“Some companies will waive certain regulatory requirements”, Mexican Finance Minister Rogelio Ramirez de la O said

A woman shops for meat at a market in Mexico City, Tuesday, Aug. 9, 2022. Mexico's annual inflation rate rose to 8.15% in July, driven largely by the rising price of food, according to government data released Tuesday. (AP Photo/Fernando Llano)

On Monday, October 3rd, Mexican officials announced the details of a new deal with companies to halt rising food prices, doubling down on a collaborative effort with the private sector as inflation hovers at a 22-year high.

More than a dozen foodmakers and retailers are part of the plan, which will waive certain regulatory requirements, Mexican Finance Minister Rogelio Ramirez de la O said.

Signatories will be granted a license exempting them from quality checks from national health regulators Senasica and Cofepris as well as a general import tax, Ramirez said in a news conference with President Andres Manuel Lopez Obrador.

The Mexican government “will suspend the review of any regulation that is considered to prevent or make the importation and entry of food or its movement within the country more expensive,” Ramirez said.

Ramirez added that tariffs and other import costs were included under the deal, which he said in a radio interview later in the day affects all food products, not just basic foodstuffs.

The plan will also pause exports of white corn, beans, sardines and aluminum and steel scrap used in food packaging.

The stoppage of white corn exports “is the strongest measure” that is being taken under the plan, with the hope of making Mexico self-sufficient in its production, Ramirez said in the interview.

Cooperation with private firms is a key element of a multi-pronged package of anti-inflation and scarcity policies first announced in early May and known as the PACIC for its initials in Spanish, which aims to keep prices stable for 24 basic products. These include corn tortillas, rice, soap, tomatoes, milk, sliced bread and toilet paper.

PACIC has helped stave off “7.5 percentage points of additional inflation among the 24 products in the basic basket,” the finance ministry said in September when it presented its 2023 budget package.

There is some dispute over how effective the costly program launched in May has been, given consumer prices in Latin America’s second-largest economy are at more than a two-decade high.

The finance ministry estimates prices for the 24 products included in PACIC fell 0.4% since the program’s start in early May through the second week of August, while a basket of alternative brands and products grew 7.08% over the same period.

Mexico’s most recent inflation data showed food, beverage and tobacco prices rose 13.27% on a year-on-year basis in the first 15 days of September, higher than the annual headline rate of 8.76%.


The government says that price data published twice monthly by the INEGI national statistics agency does not accurately reflect the effectiveness of the PACIC.

While INEGI measures a basket of products representative of all the different brands at supermarkets and shops across Mexico, the PACIC only covers a limited number of specific brands and products within the wider basket, Rodrigo Mariscal, the finance ministry’s head of economic planning, told Reuters.

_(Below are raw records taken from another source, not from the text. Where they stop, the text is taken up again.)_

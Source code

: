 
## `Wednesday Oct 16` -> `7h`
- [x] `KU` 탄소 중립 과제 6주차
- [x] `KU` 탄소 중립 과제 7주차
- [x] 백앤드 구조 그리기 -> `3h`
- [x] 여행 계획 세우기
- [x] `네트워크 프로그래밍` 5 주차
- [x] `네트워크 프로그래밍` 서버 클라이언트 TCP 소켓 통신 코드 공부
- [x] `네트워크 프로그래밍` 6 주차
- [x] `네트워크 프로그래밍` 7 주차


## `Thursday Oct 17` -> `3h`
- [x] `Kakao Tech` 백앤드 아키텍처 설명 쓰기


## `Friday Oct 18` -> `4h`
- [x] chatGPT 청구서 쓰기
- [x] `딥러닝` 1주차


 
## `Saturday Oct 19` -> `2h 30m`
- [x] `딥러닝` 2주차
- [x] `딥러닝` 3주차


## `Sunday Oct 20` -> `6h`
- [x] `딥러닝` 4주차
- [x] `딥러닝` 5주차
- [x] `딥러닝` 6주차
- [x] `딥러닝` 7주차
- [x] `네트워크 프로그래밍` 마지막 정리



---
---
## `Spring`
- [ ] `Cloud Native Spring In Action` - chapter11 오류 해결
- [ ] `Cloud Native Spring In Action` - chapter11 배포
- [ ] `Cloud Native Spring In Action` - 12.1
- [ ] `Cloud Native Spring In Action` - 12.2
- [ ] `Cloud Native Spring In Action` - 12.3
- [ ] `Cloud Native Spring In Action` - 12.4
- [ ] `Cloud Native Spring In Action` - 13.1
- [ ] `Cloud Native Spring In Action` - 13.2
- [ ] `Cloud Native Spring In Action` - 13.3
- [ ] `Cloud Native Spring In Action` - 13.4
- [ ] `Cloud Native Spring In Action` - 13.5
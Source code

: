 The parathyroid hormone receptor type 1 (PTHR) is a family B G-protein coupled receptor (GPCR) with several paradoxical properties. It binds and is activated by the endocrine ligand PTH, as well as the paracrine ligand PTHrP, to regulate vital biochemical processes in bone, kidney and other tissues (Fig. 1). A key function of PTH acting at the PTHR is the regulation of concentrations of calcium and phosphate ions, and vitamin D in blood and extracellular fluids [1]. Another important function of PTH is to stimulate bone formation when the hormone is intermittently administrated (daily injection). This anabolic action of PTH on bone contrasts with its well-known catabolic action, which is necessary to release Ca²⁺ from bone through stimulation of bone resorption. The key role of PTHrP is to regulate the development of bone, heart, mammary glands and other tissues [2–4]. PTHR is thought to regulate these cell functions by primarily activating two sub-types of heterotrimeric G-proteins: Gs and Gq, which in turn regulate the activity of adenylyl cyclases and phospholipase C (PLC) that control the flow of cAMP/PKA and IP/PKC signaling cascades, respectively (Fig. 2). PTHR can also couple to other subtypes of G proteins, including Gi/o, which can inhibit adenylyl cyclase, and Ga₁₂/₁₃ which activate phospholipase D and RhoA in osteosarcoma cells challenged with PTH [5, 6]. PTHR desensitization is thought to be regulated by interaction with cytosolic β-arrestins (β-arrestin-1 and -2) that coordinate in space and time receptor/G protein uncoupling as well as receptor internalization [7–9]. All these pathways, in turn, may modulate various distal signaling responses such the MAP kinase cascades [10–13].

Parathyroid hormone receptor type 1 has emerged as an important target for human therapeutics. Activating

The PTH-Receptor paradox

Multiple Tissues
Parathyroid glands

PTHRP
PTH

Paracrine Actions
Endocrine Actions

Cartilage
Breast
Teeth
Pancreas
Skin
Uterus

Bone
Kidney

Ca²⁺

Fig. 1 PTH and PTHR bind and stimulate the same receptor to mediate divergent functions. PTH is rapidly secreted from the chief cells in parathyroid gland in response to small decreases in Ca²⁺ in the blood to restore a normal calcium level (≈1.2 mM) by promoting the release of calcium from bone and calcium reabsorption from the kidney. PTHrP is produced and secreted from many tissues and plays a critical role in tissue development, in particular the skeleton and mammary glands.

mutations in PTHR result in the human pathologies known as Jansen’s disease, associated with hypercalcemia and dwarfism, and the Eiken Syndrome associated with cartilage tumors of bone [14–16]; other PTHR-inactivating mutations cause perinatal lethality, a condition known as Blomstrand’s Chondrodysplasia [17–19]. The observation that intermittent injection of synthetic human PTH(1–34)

Pasta-maker La Moderna, for example, introduced two new lower-priced products, whereas supermarket chain Soriana said it had worked with producers to keep prices down for items in the government’s list of 24 basic products.

Grupo Bimbo announced in May it was also participating in the plan, but only promised to freeze the price of its large white bread. Bimbo was not part of the agreement announced on Monday.

The PACIC’s impact needs to be measured differently to take into account those products and show how effective the program has been in helping Mexico’s poorest consumers, Mariscal argues.

He said a cheaper no-frills sliced white bread was introduced in southern Mexico, traditionally the country’s poorest region, to help strapped consumers.

“It’s a specific line of bread for the south, sold very cheap, and it’s done strategically,” Mariscal added.

Critics have cast doubt on the program’s deals with big producers and supermarket chains, since Mexicans often get their groceries at smaller mom-and-pop shops or markets.

“Only 5% of tortillas are sold in self-service stores or large chains like Walmart. The rest is sold in the more than 110,000 tortilla shops in the country,” said Juan Carlos Anaya, director of the Agricultural Markets Consulting Group.

Meanwhile, the head of Mexico’s consumer protection agency, Ricardo Sheffield, recently acknowledged food prices are still trending higher.

The government says that PACIC’s biggest impact has been helping to keep fuel prices in check through a subsidy, arguing that annual inflation would have reached 14% without the measure.

But the subsidies have come at a high cost for a government largely defined by its commitment to austerity.

Subsidies from the Mexican government to combat rising inflation in the country have cost some 575 billion pesos ($28.04 billion) this year, the government said in August.